The problem is the fact that is median income. 50% were making less then that. Maybe not a lot less, but still.
Economics is a popular major just about everywhere. UChicago has relatively few CS and Engineering majors – far fewer than Stanford, MIT and Caltech; not as sure about HYP, Penn and Columbia – which is bound to put a dent in early post-grad earnings.
I liked @groweg 's story in another thread - of the working class kid from her neighborhood who went to Harvard and became the Unabomber. At Chicago it’s different: We take rich kids and turn them into - Loeb and Leopold.
I think looking at outcomes is like looking at the rear view mirror to predict the road ahead. Our kids will enter a job market that will not be what we are used to due to AI, globalization of the workforce, etc. Even high paying jobs are being transformed- my radiologist friends have to compete with computers reading their scans and/or being sent overseas for overnight turnaround. Its like training for the Olympics w/o knowing what sport you will be participating in. Given the uncertainty, whats the best undergrad preparation?
@marlowe1 - Perhaps coming from a highly intellectual South Side family, T.J. Kaczynski would have developed deeper human relationships at UChicago where intellectuality is the focus. Harvard’s arguably greater premium on social status and wealth might have furthered a sense of alienation. Personally, the exposure to research and original thought at UChicago was wonderful for me. To speak to the thread here, I have landed in a comfortable career path where I use the skills UChicago furthered. But that Leopold and Loeb were UChicago students is food for thought!
I was of course joking about Loeb and Leopold, and those events happened a long time ago. Clarence Darrow, who defended those guys and got them off the death penalty, was supposed to have lived in an apartment on 60th, just a couple of blocks or so from BJ, though the dorm itself didn’t exist at the time. His defence invoked deterministic philosophical theories which he had imbibed through his discourse with Chicago profs. However, the philosophy department also appears to have played a less benign role: the two wealthy students had encountered the philosophy of Frederick Nietzsche in U of C classrooms and had managed to convince themselves that they were ubermenschen. A cautionary tale. A true Chicago education tends to humble you in the face of all you do not know.
@marlowe1 - Thank you for the fascinating background on Darrow and one of his most famous cases. As you wisely point out, learning is continuous and never ending. I lived in BJ’s Salisbury house for my sophomore and junior years.
Yes Marlowe1 thanks for the history lesson. I think people would be fascinated by some of the historic figures that have lived and worked in the Hyde Park area. Which brings me to a question for Marlowe: how about Studs Terkel? And would he be possible today? Sorry if this is a bit off topic.
@kaukauna - Studs was of a unique time, place, and subculture. Although he graduated from UChicago’s College and Law School he followed a blue collar, theatrical, writing, and radio show occupational path. As was mentioned earlier on this thread, tuition is now high. It is hard to imagine joining a theater group and becoming a writer after completing college and law school.

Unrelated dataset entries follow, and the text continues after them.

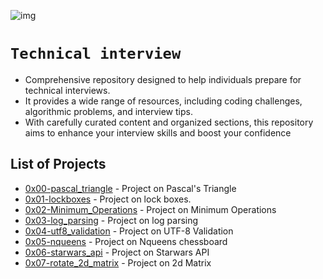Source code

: ![img](https://assets.imaginablefutures.com/media/images/ALX_Logo.max-200x150.png)
# `Technical interview`
- Comprehensive repository designed to help individuals prepare for technical interviews.
- It provides a wide range of resources, including coding challenges, algorithmic problems, and interview tips.
- With carefully curated content and organized sections, this repository aims to enhance your interview skills and boost your confidence

## List of Projects
- [0x00-pascal_triangle](./0x00-pascal_triangle) - Project on Pascal's Triangle
- [0x01-lockboxes](./0x01-lockboxes) - Project on lock boxes.
- [0x02-Minimum_Operations](./0x02-Minimum_Operations) - Project on Minimum Operations
- [0x03-log_parsing](./0x03-log_parsing) - Project on log parsing
- [0x04-utf8_validation](./0x04-utf8_validation) - Project on UTF-8 Validation
- [0x05-nqueens](./0x05-nqueens) - Project on Nqueens chessboard
- [0x06-starwars_api](./0x06-starwars_api) - Project on Starwars API 
- [0x07-rotate_2d_matrix](./0x07-rotate_2d_matrix) - Project on 2d Matrix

Besides listening to him on WFMT, I met him several times when he came to sherry hours at Salisbury House in BJ. He was a very friendly, open, and engaging man. He is an example of what we have talked about here - UChicago attracts or produces many intellectually creative people who do not aspire to traditionally defined status, success, and wealth. He achieved these in his own unique way.
Now there was a true U of C guy. I believe he was born more or less in the tenements, and his mother took in washing for students. Studs himself was very much a kid of the Chicago streets (I believe the name must have come from “Studs Lonigan”, a fictionalized Chicago street boy created by another U. of C. author, James T. Farrell), though Studs (Terkel) went to college at some point and actually got a Chicago Law Degree. I doubt he ever practiced law. I was at the University in the mid-sixties when he published the first of his series of “living history” books - called “Division Street” - based on interviews of real people. That book attempted to capture the plights and personalities of a wide range of Chicagoans in just a few pages in their own words. If a book can be said to have soul, that one did. I still think of it as his best. It really yields a comprehensive portrait through all its many depictions of real Chicagoans of the city as it existed in that period. Frankly, it was a period when the city - and not merely Hyde Park and its environs - seemed teetering on the edge of catastrophe. Yet Terkel always emphasized the ebullience and resiliency of his subjects. He was not a scholar, but I do think he had caught some of the spirit of the great Robert Park UChicago sociological school - focussing on depictions of people as they actually lived in communities. He just kept it at a very vernacular level, and he added his own brand of inspirational uplift. He was always the happy warrior. RIP, Studs.
How’s that, @kaukauna ?
Nice Marlowe, thanks. Hope the potential applicants like it too; it’s something for them to look up. My son became a big fan of Studs while he was at UChicago.